Just a tip from a fabricator, when tapping holes just use a drill bit, plenty of drill bit to tap charts online.
wow, you posted this exactly at 00:00. HAPPY NEW YEAR!
love your video, just be careful! that flywheel can easily hurt you, I have seen someone lost a leg with his flywheel project just be careful man and Happy new year
They have taper taps and tap magic to make it easier. Also the tap handles have countersink in the back so you can hold it straight with a center. Most common tool a home maker would have is a drill press and vise to do it that way
This is one of my favourite 3D printing projects. It's really interesting seeing which components can survive being plastic and which ones need to be upgraded to metal.
I've made airtight vaccum sensors on a cheap fdm 3d printer.... ABS + acetone vapour melts it together. Also solid infill. Dimensionally you'll loose tolerance by a lot because you need it to start looking really smooth. Also it can take days to weeks for the acetone to fully come out of the part. Melting it shows bubbling even after days I found.
spray the cylinder casing with flex seal and that should take care of your leaking issue
Dip your 3d print in resin, great waterproofing. Takes a bit of to and fro to get the tolerance, but works
It's remarkable how you've straddled the line of doing things correctly and sketchy
The fact alone that it’s running even for a short time is impressive! Love this project :)
It's cool u kinda hotrodded your own motor before you even finished building it lol. That's kinda epic. Shaved off some weight. It *should* be enough. And when it's purring it should have a tiny bit of extra pep behind it.
Such a cool project.
Your channel is really underrated
I am very proud of your build
Thanks!
I'm happy I keep tuning into this, seeing that engine kick on was so satisfying.
THE KING IS BACK!
Great video keep up the work pal! I want to see that engine running for atleast 30 seconds
You could use a resin to seal the prints. I have done it before. I did it in many ways. You could seal the outside by just coating it.
But I have also had success with using a non closing infill and a little nub that you can later drill a hole in. Then you have access to the inside and you can fill the printed part with resin. If you put the part together with all the stresses applies and the fill it the resin will seal the same holes as where the water would leave. This would also be done by pressurizing the fill port to push the resin through the cracks. Polyurethane would be a good option as it has some flex to it
I have been waiting for this video FOREVER. I would check my phone countless times a day!!!! TYSM!!!!!!!
Been here since the first 3d printed engine glad to see this outcome I can’t wait to see the next video!!
You did a great job man! From plastic and JB weld to a fully functional engine. 🤔
That's something to be proud of
I am building, well trying to build, a working a working Engima machine from 3D printing and you quickly learn the limitations of plastic. If I ever get it working I will probably look at redoing some parts in 3D printed metals.

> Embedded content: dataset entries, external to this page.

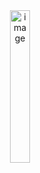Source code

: <div style="text-align:center">
  <img src="https://user-images.githubusercontent.com/124473303/225776640-17444a9e-1800-401c-8c8b-7f8262753d45.png" alt="image" width="25%">
</div>
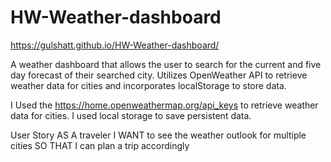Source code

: # HW-Weather-dashboard
https://gulshatt.github.io/HW-Weather-dashboard/

A weather dashboard that allows the user to search for the current and five day forecast of their searched city. Utilizes OpenWeather API to retrieve weather data for cities and incorporates localStorage to store data.

I Used the https://home.openweathermap.org/api_keys to retrieve weather data for cities. I used local storage to save persistent data.

User Story
AS A traveler
I WANT to see the weather outlook for multiple cities
SO THAT I can plan a trip accordingly
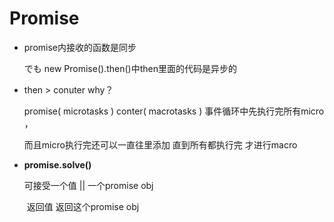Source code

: # Promise

+ promise内接收的函数是同步

  でも new Promise().then()中then里面的代码是异步的

+ then > conuter  why？

  promise( microtasks )   conter( macrotasks )  事件循环中先执行完所有micro ，

  而且micro执行完还可以一直往里添加 直到所有都执行完 才进行macro

+ **promise.solve()**

  可接受一个值 || 一个promise obj

  ​     返回值                   返回这个promise obj
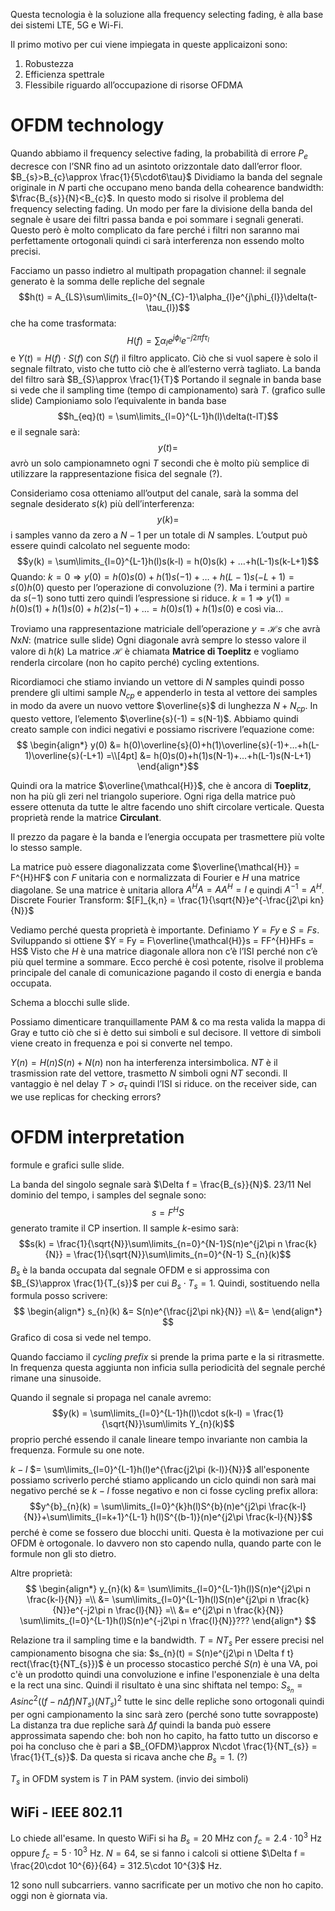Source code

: 
Questa tecnologia è la soluzione alla frequency selecting fading, è alla base dei sistemi LTE, 5G e Wi-Fi. 

Il primo motivo per cui viene impiegata in queste applicaizoni sono:
1. Robustezza
2. Efficienza spettrale
3. Flessibile riguardo all’occupazione di risorse OFDMA

# OFDM technology

Quando abbiamo il frequency selective fading, la probabilità di errore $P_{e}$ decresce con l’SNR fino ad un asintoto orizzontale dato dall’error floor.
$B_{s}>B_{c}\approx \frac{1}{5\cdot6\tau}$
Dividiamo la banda del segnale originale in $N$ parti che occupano meno banda della cohearence bandwidth: $\frac{B_{s}}{N}<B_{c}$.
In questo modo si risolve il problema del frequency selecting fading. 
Un modo per fare la divisione della banda del segnale è usare dei filtri passa banda e poi sommare i segnali generati. Questo però è molto complicato da fare perché i filtri non saranno mai perfettamente ortogonali quindi ci sarà interferenza non essendo molto precisi.

Facciamo un passo indietro al multipath propagation channel:
il segnale generato è la somma delle repliche del segnale $$h(t) = A_{LS}\sum\limits_{l=0}^{N_{C}-1}\alpha_{l}e^{j\phi_{l}}\delta(t-\tau_{l})$$ che ha come trasformata: $$H(f) = \sum\limits \alpha_{l}e^{j\phi_{l}}e^{-j2\pi f\tau_{l}}$$ e $Y(t) = H(f)\cdot S(f)$ con $S(f)$ il filtro applicato.
Ciò che si vuol sapere è solo il segnale filtrato, visto che tutto ciò che è all’esterno verrà tagliato. La banda del filtro sarà $B_{S}\approx \frac{1}{T}$
Portando il segnale in banda base si vede che il sampling time (tempo di campionamento) sarà $T$. (grafico sulle slide)
Campioniamo solo l’equivalente in banda base $$h_{eq}(t) = \sum\limits_{l=0}^{L-1}h(l)\delta(t-lT)$$
e il segnale sarà: $$y(t) = $$
avrò un solo campionamneto ogni $T$ secondi che è molto più semplice di utilizzare la rappresentazione fisica del segnale (?).

Consideriamo cosa otteniamo all’output del canale, sarà la somma del segnale desiderato $s(k)$ più dell’interferenza: $$y(k) = $$ i samples vanno da zero a $N-1$ per un totale di $N$ samples. L’output può essere quindi calcolato nel seguente modo: $$y(k) = \sum\limits_{l=0}^{L-1}h(l)s(k-l) = h(0)s(k) + …+h(L-1)s(k-L+1)$$
Quando: $k=0 \Rightarrow y(0) = h(0)s(0)+h(1)s(-1)+…+h(L-1)s(-L+1) = s(0)h(0)$ questo per l’operazione di convoluzione (?). Ma i termini a partire da $s(-1)$ sono tutti zero quindi l’espressione si riduce. 
$k=1 \Rightarrow y(1) = h(0)s(1)+h(1)s(0)+h(2)s(-1) + … = h(0)s(1) + h(1)s(0)$
e così via…

Troviamo una rappresentazione matriciale dell’operazione $y = \mathcal{H}s$ che avrà $N\text{x}N$: (matrice sulle slide)
Ogni diagonale avrà sempre lo stesso valore il valore di $h(k)$
La matrice $\mathcal{H}$ è chiamata **Matrice di Toeplitz** e vogliamo renderla circolare (non ho capito perché) cycling extentions. 

Ricordiamoci che stiamo inviando un vettore di $N$ samples quindi posso prendere gli ultimi sample $N_{cp}$ e appenderlo in testa al vettore dei samples in modo da avere un nuovo vettore $\overline{s}$ di lunghezza $N+N_{cp}$. In questo vettore, l’elemento $\overline{s}(-1) = s(N-1)$.
Abbiamo quindi creato sample con indici negativi e possiamo riscrivere l’equazione come: 
$$
\begin{align*}
y(0) &= h(0)\overline{s}(0)+h(1)\overline{s}(-1)+…+h(L-1)\overline{s}(-L+1) =\\[4pt]
&= h(0)s(0)+h(1)s(N-1)+…+h(L-1)s(N-L+1)
\end{align*}$$

Quindi ora la matrice $\overline{\mathcal{H}}$, che è ancora di **Toeplitz**, non ha più gli zeri nel triangolo superiore. Ogni riga della matrice può essere ottenuta da tutte le altre facendo uno shift circolare verticale. 
Questa proprietà rende la matrice **Circulant**.

Il prezzo da pagare è la banda e l’energia occupata per trasmettere più volte lo stesso sample.

La matrice può essere diagonalizzata come $\overline{\mathcal{H}} = F^{H}HF$ con $F$ unitaria con e normalizzata di Fourier e $H$ una matrice diagolane.
Se una matrice è unitaria allora $A^{H}A = AA^{H} = I$ e quindi $A^{-1}=A^{H}$.
Discrete Fourier Transform: $[F]_{k,n} = \frac{1}{\sqrt{N}}e^{-\frac{j2\pi kn}{N}}$

Vediamo perché questa proprietà è importante.
Definiamo $Y = Fy$ e $S = Fs$. 
Sviluppando si ottiene $Y = Fy = F\overline{\mathcal{H}}s = FF^{H}HFs = HS$
Visto che $H$ è una matrice diagonale allora non c’è l’ISI perché non c’è più quel termine a sommare. Ecco perché è così potente, risolve il problema principale del canale di comunicazione pagando il costo di energia e banda occupata.

Schema a blocchi sulle slide. 

Possiamo dimenticare tranquillamente PAM & co ma resta valida la mappa di Gray e tutto ciò che si è detto sui simboli e sul decisore.
Il vettore di simboli viene creato in frequenza e poi si converte nel tempo.

$Y(n) = H(n)S(n) +N(n)$ non ha interferenza intersimbolica. 
$NT$ è il trasmission rate del vettore, trasmetto $N$ simboli ogni $NT$ secondi. Il vantaggio è nel delay $T > \sigma_{\tau}$ quindi l’ISI si riduce.
on the receiver side, can we use replicas for checking errors? 

# OFDM interpretation

formule e grafici sulle slide.

La banda del singolo segnale sarà $\Delta f = \frac{B_{s}}{N}$.
23/11
Nel dominio del tempo, i samples del segnale sono: $$s = F^{H}S$$
generato tramite il CP insertion. 
Il sample $k$-esimo sarà: $$s(k) = \frac{1}{\sqrt{N}}\sum\limits_{n=0}^{N-1}S(n)e^{j2\pi n \frac{k}{N}} = \frac{1}{\sqrt{N}}\sum\limits_{n=0}^{N-1} S_{n}(k)$$
$B_{s}$ è la banda occupata dal segnale OFDM e si approssima con $B_{S}\approx \frac{1}{T_{s}}$ per cui $B_{s}\cdot T_{s} = 1$. Quindi, sostituendo nella formula posso scrivere: 
$$
\begin{align*}
s_{n}(k) &= S(n)e^{\frac{j2\pi nk}{N}} =\\
&= 
\end{align*}
$$
Grafico di cosa si vede nel tempo. 

Quando facciamo il *cycling prefix* si prende la prima parte e la si ritrasmette. In frequenza questa aggiunta non inficia sulla periodicità del segnale perché rimane una sinusoide. 

Quando il segnale si propaga nel canale avremo: $$y(k) = \sum\limits_{l=0}^{L-1}h(l)\cdot s(k-l) = \frac{1}{\sqrt{N}}\sum\limits Y_{n}(k)$$proprio perché essendo il canale lineare tempo invariante non cambia la frequenza. 
Formule su one note.

$k-l$ $= \sum\limits_{l=0}^{L-1}h(l)e^{\frac{j2\pi (k-l)}{N}}$ all'esponente possiamo scriverlo perché stiamo applicando un ciclo quindi non sarà mai negativo perché se $k-l$ fosse negativo e non ci fosse cycling prefix allora: $$y^{b}_{n}(k) = \sum\limits_{l=0}^{k}h(l)S^{b}(n)e^{j2\pi \frac{k-l}{N}}+\sum\limits_{l=k+1}^{L-1} h(l)S^{(b-1)}(n)e^{j2\pi \frac{k-l}{N}}$$perché è come se fossero due blocchi uniti. Questa è la motivazione per cui OFDM è ortogonale. 
Io davvero non sto capendo nulla, quando parte con le formule non gli sto dietro. 

Altre proprietà:
$$
\begin{align*}
y_{n}(k) &= \sum\limits_{l=0}^{L-1}h(l)S(n)e^{j2\pi n \frac{k-l}{N}} =\\
&= \sum\limits_{l=0}^{L-1}h(l)S(n)e^{j2\pi n \frac{k}{N}}e^{-j2\pi n \frac{l}{N}} =\\
&= e^{j2\pi n \frac{k}{N}} \sum\limits_{l=0}^{L-1}h(l)S(n)e^{-j2\pi n \frac{l}{N}}???
\end{align*} 
$$

Relazione tra il sampling time e la bandwidth.
$T = NT_{s}$
Per essere precisi nel campionamento bisogna che sia:
$s_{n}(t) = S(n)e^{j2\pi n \Delta f t} rect(\frac{t}{NT_{s}})$
è un processo stocastico perché $S(n)$ è una VA, poi c'è un prodotto quindi una convoluzione e infine l'esponenziale è una delta e la rect una sinc. Quindi il risultato è una sinc shiftata nel tempo: 
$S_{s_{n}} = A sinc^{2}((f-n\Delta f)NT_{s})(NT_{s})^{2}$
tutte le sinc delle repliche sono ortogonali quindi per ogni campionamento la sinc sarà zero (perché sono tutte sovrapposte)
La distanza tra due repliche sarà $\Delta f$ quindi la banda può essere approssimata sapendo che: boh non ho capito, ha fatto tutto un discorso e poi ha concluso che è pari a $B_{OFDM}\approx N\cdot \frac{1}{NT_{s}} = \frac{1}{T_{s}}$.
Da questa si ricava anche che $B_{s}= 1$. (?)

$T_{s}$ in OFDM system is $T$ in PAM system. (invio dei simboli)

## WiFi - IEEE 802.11

Lo chiede all'esame.
In questo WiFi si ha $B_{s} = 20$ MHz con $f_{c}= 2.4\cdot 10^{3}$ Hz oppure $f_{c}= 5\cdot 10^{3}$ Hz.
$N = 64$, se si fanno i calcoli si ottiene $\Delta f = \frac{20\cdot 10^{6}}{64} = 312.5\cdot 10^{3}$ Hz.

12 sono null subcarriers. vanno sacrificate per un motivo che non ho capito. oggi non è giornata via. 






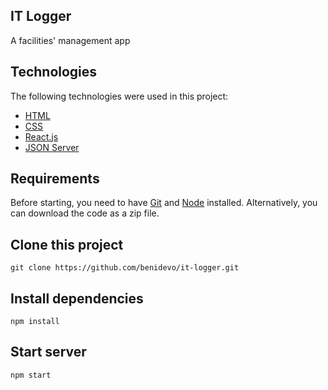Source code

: ## IT Logger 

A facilities' management app
 

## Technologies 

The following technologies were used in this project:

- [HTML](https://developer.mozilla.org/en-US/docs/Learn/Getting_started_with_the_web/HTML_basics/)
- [CSS](https://developer.mozilla.org/en-US/docs/Learn/CSS/First_steps)
- [React.js](https://reactjs.org/)
- [JSON Server](https://github.com/typicode/json-server)


## Requirements

Before starting, you need to have [Git](https://git-scm.com) and [Node](https://nodejs.org/en/) installed. Alternatively, you can download the code as a zip file.

## Clone this project

    git clone https://github.com/benidevo/it-logger.git

## Install dependencies

    npm install

## Start server

    npm start
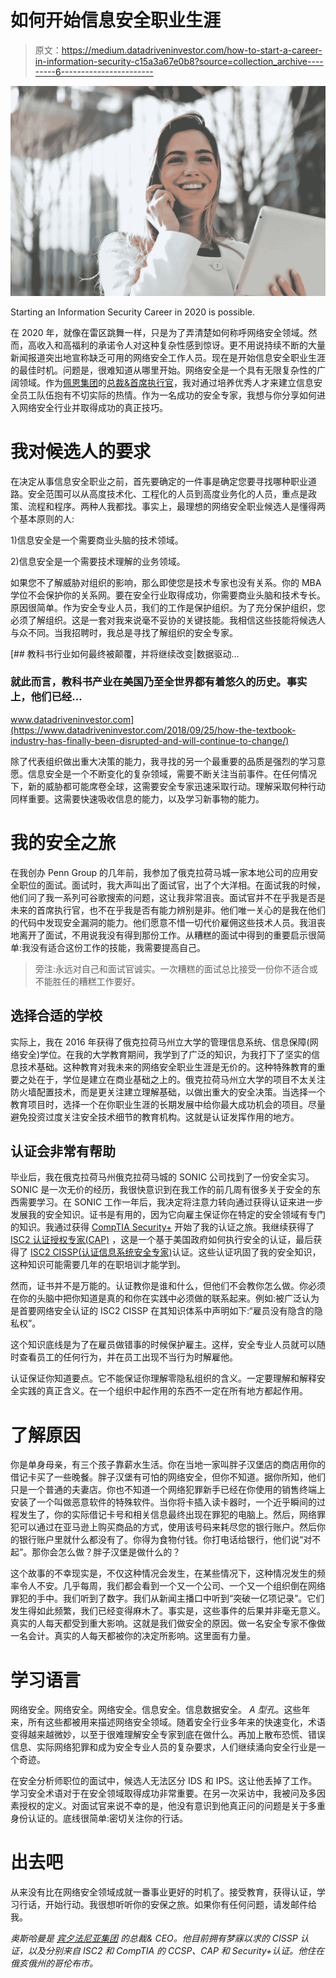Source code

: # 如何开始信息安全职业生涯

> 原文：<https://medium.datadriveninvestor.com/how-to-start-a-career-in-information-security-c15a3a67e0b8?source=collection_archive---------6----------------------->

![](img/342be7175c93154117bc408da07cb665.png)

Starting an Information Security Career in 2020 is possible.

在 2020 年，就像在雷区跳舞一样，只是为了弄清楚如何称呼网络安全领域。然而，高收入和高福利的承诺令人对这种复杂性感到惊讶。更不用说持续不断的大量新闻报道突出地宣称缺乏可用的网络安全工作人员。现在是开始信息安全职业生涯的最佳时机。问题是，很难知道从哪里开始。网络安全是一个具有无限复杂性的广阔领域。作为[佩恩集团](https://thepenn.group/managed-security-operations/)的[总裁&首席执行官](https://thepenn.group/leadership-team/)，我对通过培养优秀人才来建立信息安全员工队伍抱有不切实际的热情。作为一名成功的安全专家，我想与你分享如何进入网络安全行业并取得成功的真正技巧。

# 我对候选人的要求

在决定从事信息安全职业之前，首先要确定的一件事是确定您要寻找哪种职业道路。安全范围可以从高度技术化、工程化的人员到高度业务化的人员，重点是政策、流程和程序。两种人我都找。事实上，最理想的网络安全职业候选人是懂得两个基本原则的人:

1)信息安全是一个需要商业头脑的技术领域。

2)信息安全是一个需要技术理解的业务领域。

如果您不了解威胁对组织的影响，那么即使您是技术专家也没有关系。你的 MBA 学位不会保护你的关系网。要在安全行业取得成功，你需要商业头脑和技术专长。原因很简单。作为安全专业人员，我们的工作是保护组织。为了充分保护组织，您必须了解组织。这是一套对我来说毫不妥协的关键技能。我相信这些技能将候选人与众不同。当我招聘时，我总是寻找了解组织的安全专家。

[](https://www.datadriveninvestor.com/2018/09/25/how-the-textbook-industry-has-finally-been-disrupted-and-will-continue-to-change/) [## 教科书行业如何最终被颠覆，并将继续改变|数据驱动…

### 就此而言，教科书产业在美国乃至全世界都有着悠久的历史。事实上，他们已经…

www.datadriveninvestor.com](https://www.datadriveninvestor.com/2018/09/25/how-the-textbook-industry-has-finally-been-disrupted-and-will-continue-to-change/) 

除了代表组织做出重大决策的能力，我寻找的另一个最重要的品质是强烈的学习意愿。信息安全是一个不断变化的复杂领域，需要不断关注当前事件。在任何情况下，新的威胁都可能席卷全球，这需要安全专家迅速采取行动。理解采取何种行动同样重要。这需要快速吸收信息的能力，以及学习新事物的能力。

# 我的安全之旅

在我创办 Penn Group 的几年前，我参加了俄克拉荷马城一家本地公司的应用安全职位的面试。面试时，我大声叫出了面试官，出了个大洋相。在面试我的时候，他们问了我一系列可谷歌搜索的问题，这让我非常沮丧。面试官并不在乎我是否是未来的首席执行官，也不在乎我是否有能力辨别是非。他们唯一关心的是我在他们的代码中发现安全漏洞的能力。他们愿意不惜一切代价雇佣这些技术人员。我沮丧地离开了面试，不用说我没有得到那份工作。从糟糕的面试中得到的重要启示很简单:我没有适合这份工作的技能，我需要提高自己。

> 旁注:永远对自己和面试官诚实。一次糟糕的面试总比接受一份你不适合或不能胜任的糟糕工作要好。

## 选择合适的学校

实际上，我在 2016 年获得了俄克拉荷马州立大学的管理信息系统、信息保障(网络安全)学位。在我的大学教育期间，我学到了广泛的知识，为我打下了坚实的信息技术基础。这种教育对我未来的网络安全职业生涯是无价的。这种特殊教育的重要之处在于，学位是建立在商业基础之上的。俄克拉荷马州立大学的项目不太关注防火墙配置技术，而是更关注建立理解基础，以做出重大的安全决策。当选择一个教育项目时，选择一个在你职业生涯的长期发展中给你最大成功机会的项目。尽量避免投资过度关注安全技术细节的教育机构。这就是认证发挥作用的地方。

## 认证会非常有帮助

毕业后，我在俄克拉荷马州俄克拉荷马城的 SONIC 公司找到了一份安全实习。SONIC 是一次无价的经历，我很快意识到在我工作的前几周有很多关于安全的东西需要学习。在 SONIC 工作一年后，我决定将注意力转向通过获得认证来进一步发展我的安全知识。证书是有用的，因为它向雇主保证你在特定的安全领域有专门的知识。我通过获得 [CompTIA Security+](https://www.comptia.org/landing/securityplus-1/index.html) 开始了我的认证之旅。我继续获得了 [ISC2 认证授权专家(CAP)](https://www.isc2.org/Certifications/CAP) ，这是一个基于美国政府如何执行安全的认证，最后获得了 [ISC2 CISSP(认证信息系统安全专家)](https://www.isc2.org/Certifications/CISSP)认证。这些认证巩固了我的安全知识，这种知识可能需要几年的在职培训才能学到。

然而，证书并不是万能的。认证教你是谁和什么，但他们不会教你怎么做。你必须在你的头脑中把你知道是真的和你在实践中必须做的联系起来。例如:被广泛认为是首要网络安全认证的 ISC2 CISSP 在其知识体系中声明如下:“雇员没有隐含的隐私权”。

这个知识底线是为了在雇员做错事的时候保护雇主。这样，安全专业人员就可以随时查看员工的任何行为，并在员工出现不当行为时解雇他。

认证保证你知道要点。它不能保证你理解零隐私组织的含义。一定要理解和解释安全实践的真正含义。在一个组织中起作用的东西不一定在所有地方都起作用。

# 了解原因

你是单身母亲，有三个孩子靠薪水生活。你在当地一家叫胖子汉堡店的商店用你的借记卡买了一些晚餐。胖子汉堡有可怕的网络安全，但你不知道。据你所知，他们只是一个普通的夫妻店。你也不知道一个网络犯罪新手已经在你使用的销售终端上安装了一个叫做恶意软件的特殊软件。当你将卡插入读卡器时，一个近乎瞬间的过程发生了，你的实际借记卡号和相关信息最终出现在罪犯的电脑上。然后，网络罪犯可以通过在亚马逊上购买商品的方式，使用该号码来耗尽您的银行账户。然后你的银行账户里就什么都没有了。你得为食物付钱。你打电话给银行，他们说“对不起”。那你会怎么做？胖子汉堡是做什么的？

这个故事的不幸现实是，不仅这种情况会发生，在某些情况下，这种情况发生的频率令人不安。几乎每周，我们都会看到一个又一个公司、一个又一个组织倒在网络罪犯的手中。我们听到了数字。我们从新闻主播口中听到“突破一亿项记录”。它们发生得如此频繁，我们已经变得麻木了。事实是，这些事件的后果并非毫无意义。真实的人每天都受到重大影响。这就是我们做安全的原因。做一名安全专家不像做一名会计。真实的人每天都被你的决定所影响。这里面有力量。

# 学习语言

网络安全。网络安全。网络安全。信息安全。信息数据安全。 *A 型孔*。这些年来，所有这些都被用来描述网络安全领域。随着安全行业多年来的快速变化，术语变得越来越微妙，以至于很难理解安全专家到底在做什么。再加上散布恐慌、错误信息、实际网络犯罪和成为安全专业人员的复杂要求，人们继续涌向安全行业是一个奇迹。

在安全分析师职位的面试中，候选人无法区分 IDS 和 IPS。这让他丢掉了工作。学习安全术语对于在安全领域取得成功非常重要。在另一次采访中，我被问及多因素授权的定义。对面试官来说不幸的是，他没有意识到他真正问的问题是关于多重身份认证的。底线很简单:密切关注你的行话。

# 出去吧

从来没有比在网络安全领域成就一番事业更好的时机了。接受教育，获得认证，学习行话，开始行动。我很想听听你的安保之旅。如果你有任何问题，请发邮件给我。

*奥斯哈曼是* [*宾夕法尼亚集团*](https://thepenn.group/about/) *的总裁& CEO。他目前拥有梦寐以求的 CISSP 认证，以及分别来自 ISC2 和 CompTIA 的 CCSP、CAP 和 Security+认证。他住在俄亥俄州的哥伦布市。*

You should change the name from 3d printing a gas engine to building a gas engine from whatever i can find laying around my workshop! I love this series and im just kidding about the name. Cheap prototyping is definitely the only way to go and I hope by the end of it seeing a full metal 3d printed engine that can run for hours would be so awesome!
Before running a tap through a tite hole, use a reamer. It's in general a good idea to have a reamer for the size the tap requires anyways, so do that for future stuff. Drilling a hole for a tap isn't enough.
Sounds like you need to tune the carb; it's idle is a bit low. Through some trial and error, you can adjust the air-fuel mixture at idle. And then tune the throttle from there. Great work!
Absolutly amazing, cant wait to see one powering something like a bicycle or gokart
Great video. something interesting to look into. Gas has a different ignition timing to gasoline.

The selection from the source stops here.